**Required action**
Write out the entries below exactly, starting at the first line and stopping after the line that contains "when a ventilator"; skip all pictures.

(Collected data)
........
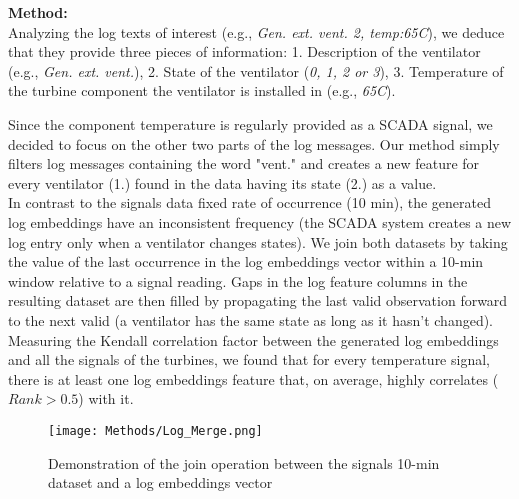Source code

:     \begin{flushleft}
      \textbf{Method:}\\
      Analyzing the log texts of interest (e.g., \emph{Gen. ext. vent. 2, temp:65\degree C}), we deduce that they provide three pieces of information: 
      1. Description of the ventilator (e.g., \emph{Gen. ext. vent.}), 2. State of the ventilator (\emph{0, 1, 2 or 3}), 
      3. Temperature of the turbine component the ventilator is installed in (e.g., \emph{65\degree C}).
    \end{flushleft}
    Since the component temperature is regularly provided as a SCADA signal, we decided to focus on the other two parts of the log messages. 
    Our method simply filters log messages containing the word "vent." and creates a new feature for every ventilator (1.) found in the data having its state (2.) as a value.\\
    In contrast to the signals data fixed rate of occurrence (10 min), the generated log embeddings have an inconsistent frequency (the SCADA system creates a new log entry only 
    when a ventilator changes states). We join both datasets by taking the value of the last occurrence in the log embeddings vector within a 10-min window relative to a signal reading. 
    Gaps in the log feature columns in the resulting dataset are then filled by propagating the last valid observation forward to the next valid (a ventilator has the same state as long as it hasn't changed).\\
    Measuring the Kendall correlation factor between the generated log embeddings and all the signals of the turbines, we found that for every temperature signal, there is at least 
    one log embeddings feature that, on average, highly correlates ($Rank>0.5$) with it.

    \begin{figure}[!htbp]
      \begin{center}
        \texttt{[image: Methods/Log\_Merge.png]}
      \end{center}
      \caption{Demonstration of the join operation between the signals 10-min dataset and a log embeddings vector}
      \label{fig:log-merge}
    \end{figure}
    

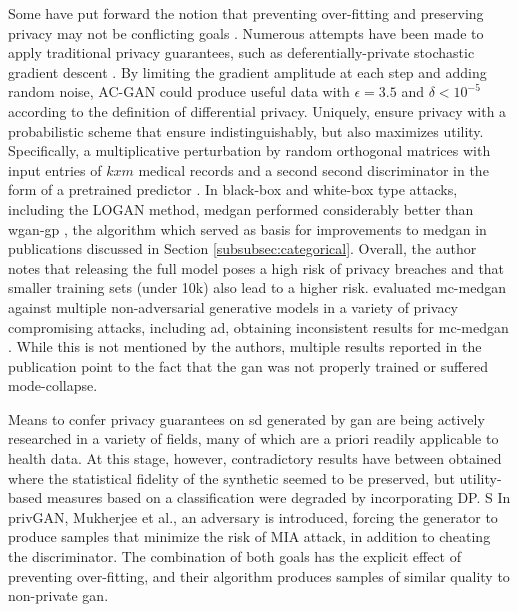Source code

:         Some have put forward the notion that preventing over-fitting and preserving privacy may not be conflicting goals \cite{Wu2019-ui,Mukherjee2019-vu}. Numerous attempts have been made to apply traditional privacy guarantees, such as deferentially-private stochastic gradient descent \cite{Beaulieu-Jones2019-ct, esteban2017real,chincheong2020generation, BaeAnomiGAN2020}. By limiting the gradient amplitude at each step and adding random noise, AC-GAN could produce useful data with $\epsilon=3.5$ and $\delta<10^{-5}$ according to the definition of differential privacy. Uniquely, \citeauthor{BaeAnomiGAN2020} ensure privacy with a probabilistic scheme that ensure indistinguishably, but also maximizes utility. Specifically, a multiplicative perturbation by random orthogonal matrices with input entries of $k x m$ medical records and a second second discriminator in the form of a pretrained predictor \cite{BaeAnomiGAN2020}. In black-box and white-box type attacks, including the LOGAN \cite{hayes2017logan} method, \gls{medgan} performed considerably better than \gls{wgan-gp} \cite{chen2019ganleaks}, the algorithm which served as basis for improvements to \gls{medgan} in publications discussed in Section \ref{subsubsec:categorical}. Overall, the author notes that releasing the full model poses a high risk of privacy breaches and that smaller training sets (under 10k) also lead to a higher risk. \citeauthor{Goncalves2020} evaluated \gls{mc-medgan} against multiple non-adversarial generative models in a variety of privacy compromising attacks, including \gls{ad}, obtaining inconsistent results for \gls{mc-medgan} \cite{Goncalves2020}. While this is not mentioned by the authors, multiple results reported in the publication point to the fact that the \gls{gan} was not properly trained or suffered mode-collapse.\par
        
        Means to confer privacy guarantees on \gls{sd} generated by \gls{gan} are being actively researched in a variety of fields, many of which are a priori readily applicable to health data. At this stage, however, contradictory results have between obtained where the statistical fidelity of the synthetic seemed to be preserved, but utility-based measures based on a classification were degraded by incorporating DP. S In privGAN, Mukherjee et al., an adversary is introduced, forcing the generator to produce samples that minimize the risk of MIA attack, in addition to cheating the discriminator. The combination of both goals has the explicit effect of preventing over-fitting, and their algorithm produces samples of similar quality to non-private \gls{gan}.\par
    
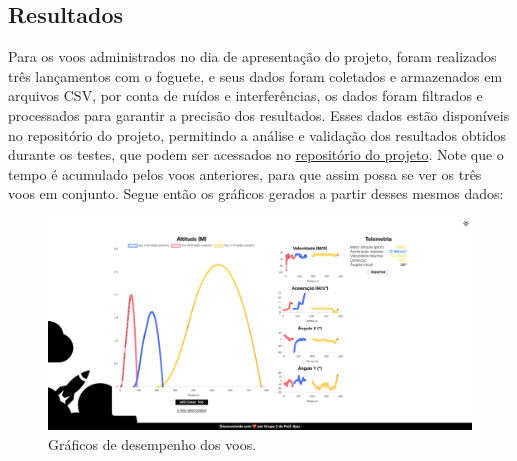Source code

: \begin{samepage}
\subsection{Resultados}

Para os voos administrados no dia de apresentação do projeto, foram realizados três lançamentos com o foguete, e seus dados foram coletados e armazenados em arquivos CSV, por conta de ruídos e interferências, os dados foram filtrados e processados para garantir a precisão dos resultados. Esses dados estão disponíveis no repositório do projeto, permitindo a análise e validação dos resultados obtidos durante os testes, que podem ser acessados no \href{https://github.com/melohugo/PI1}{repositório do projeto}. Note que o tempo é acumulado pelos voos anteriores, para que assim possa se ver os três voos em conjunto. Segue então os gráficos gerados a partir desses mesmos dados:

\begin{landscape}

\begin{figure}[H]
\centering
\includegraphics[width=\linewidth,keepaspectratio]{figuras/software/graficos.jpeg}
\caption{Gráficos de desempenho dos voos.}
\label{fig_graficos}
\end{figure}

\end{landscape}

\end{samepage}
% 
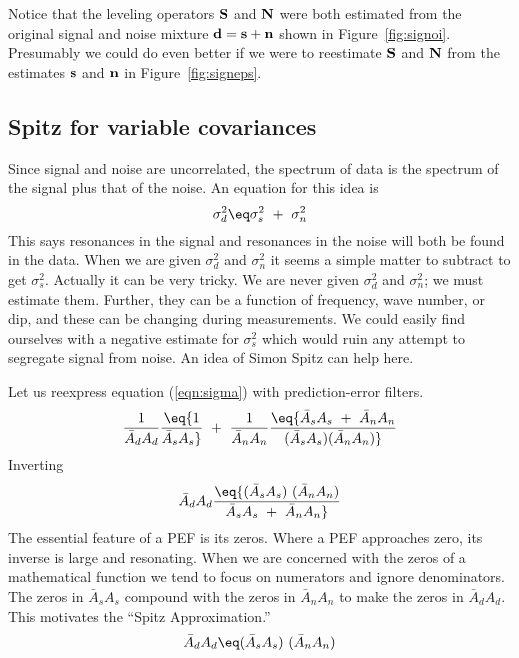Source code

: \par
Notice that the leveling operators
$\bold S$ and $\bold N$ were both estimated
from the original signal and noise mixture
$\bold d = \bold s +\bold n$
shown in Figure~\ref{fig:signoi}.
Presumably we could do even better if we were to reestimate
$\bold S$ and $\bold N$ from the estimates
$\bold s$ and $\bold n$ in Figure~\ref{fig:signeps}.



\subsection{Spitz for variable covariances}
\par
Since signal and noise are uncorrelated,
the spectrum of data is the spectrum of the signal plus that of the noise.
An equation for this idea is
\begin{equation}
\label{eqn:sigma}
\sigma_d^2 \eq 
\sigma_s^2 \ + \ 
\sigma_n^2
\end{equation}
This says resonances in the signal
and resonances in the noise
will both be found in the data.
When we are given $\sigma_d^2$ and $\sigma_n^2$ it seems a simple
matter to subtract to get $\sigma_s^2$.
Actually it can be very tricky.
We are never given $\sigma_d^2$ and $\sigma_n^2$;
we must estimate them.
Further, they can be a function of frequency, wave number, or dip,
and these can be changing during measurements.
We could easily find ourselves with a negative estimate for
$\sigma_s^2$ which would ruin any attempt to segregate signal from noise.
An idea of Simon Spitz can help here.

\par
Let us reexpress equation (\ref{eqn:sigma}) with prediction-error filters.
\begin{equation}
{1\over \bar A_d A_d} \eq
{1\over \bar A_s A_s} \ + \ 
{1\over \bar A_n A_n}
\eq
{
	  {\bar A_s A_s} \ +\  {\bar A_n A_n}
	\over
	( {\bar A_s A_s} )   ( {\bar A_n A_n})
}
\end{equation}
Inverting
\begin{equation}
{ \bar A_d A_d} \eq
{
	( {\bar A_s A_s} ) \  ( {\bar A_n A_n})
	\over
	  {\bar A_s A_s} \ +\  {\bar A_n A_n}
}
\end{equation}
The essential feature of a PEF is its zeros.
Where a PEF approaches zero, its inverse is large and resonating.
When we are concerned with the zeros of a mathematical function
we tend to focus on numerators and ignore denominators.
The zeros in
${\bar A_s A_s}$
compound with the zeros in
${\bar A_n A_n}$
to make the zeros in 
${\bar A_d A_d}$.
This motivates the ``Spitz Approximation.''
\begin{equation}
{ \bar A_d A_d} \eq
	( {\bar A_s A_s} )\   ( {\bar A_n A_n})
\end{equation}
........
**Task answer**
Source code

:     \begin{flushleft}
      \textbf{Method:}\\
      Analyzing the log texts of interest (e.g., \emph{Gen. ext. vent. 2, temp:65\degree C}), we deduce that they provide three pieces of information: 
      1. Description of the ventilator (e.g., \emph{Gen. ext. vent.}), 2. State of the ventilator (\emph{0, 1, 2 or 3}), 
      3. Temperature of the turbine component the ventilator is installed in (e.g., \emph{65\degree C}).
    \end{flushleft}
    Since the component temperature is regularly provided as a SCADA signal, we decided to focus on the other two parts of the log messages. 
    Our method simply filters log messages containing the word "vent." and creates a new feature for every ventilator (1.) found in the data having its state (2.) as a value.\\
    In contrast to the signals data fixed rate of occurrence (10 min), the generated log embeddings have an inconsistent frequency (the SCADA system creates a new log entry only 
    when a ventilator changes states). We join both datasets by taking the value of the last occurrence in the log embeddings vector within a 10-min window relative to a signal reading. 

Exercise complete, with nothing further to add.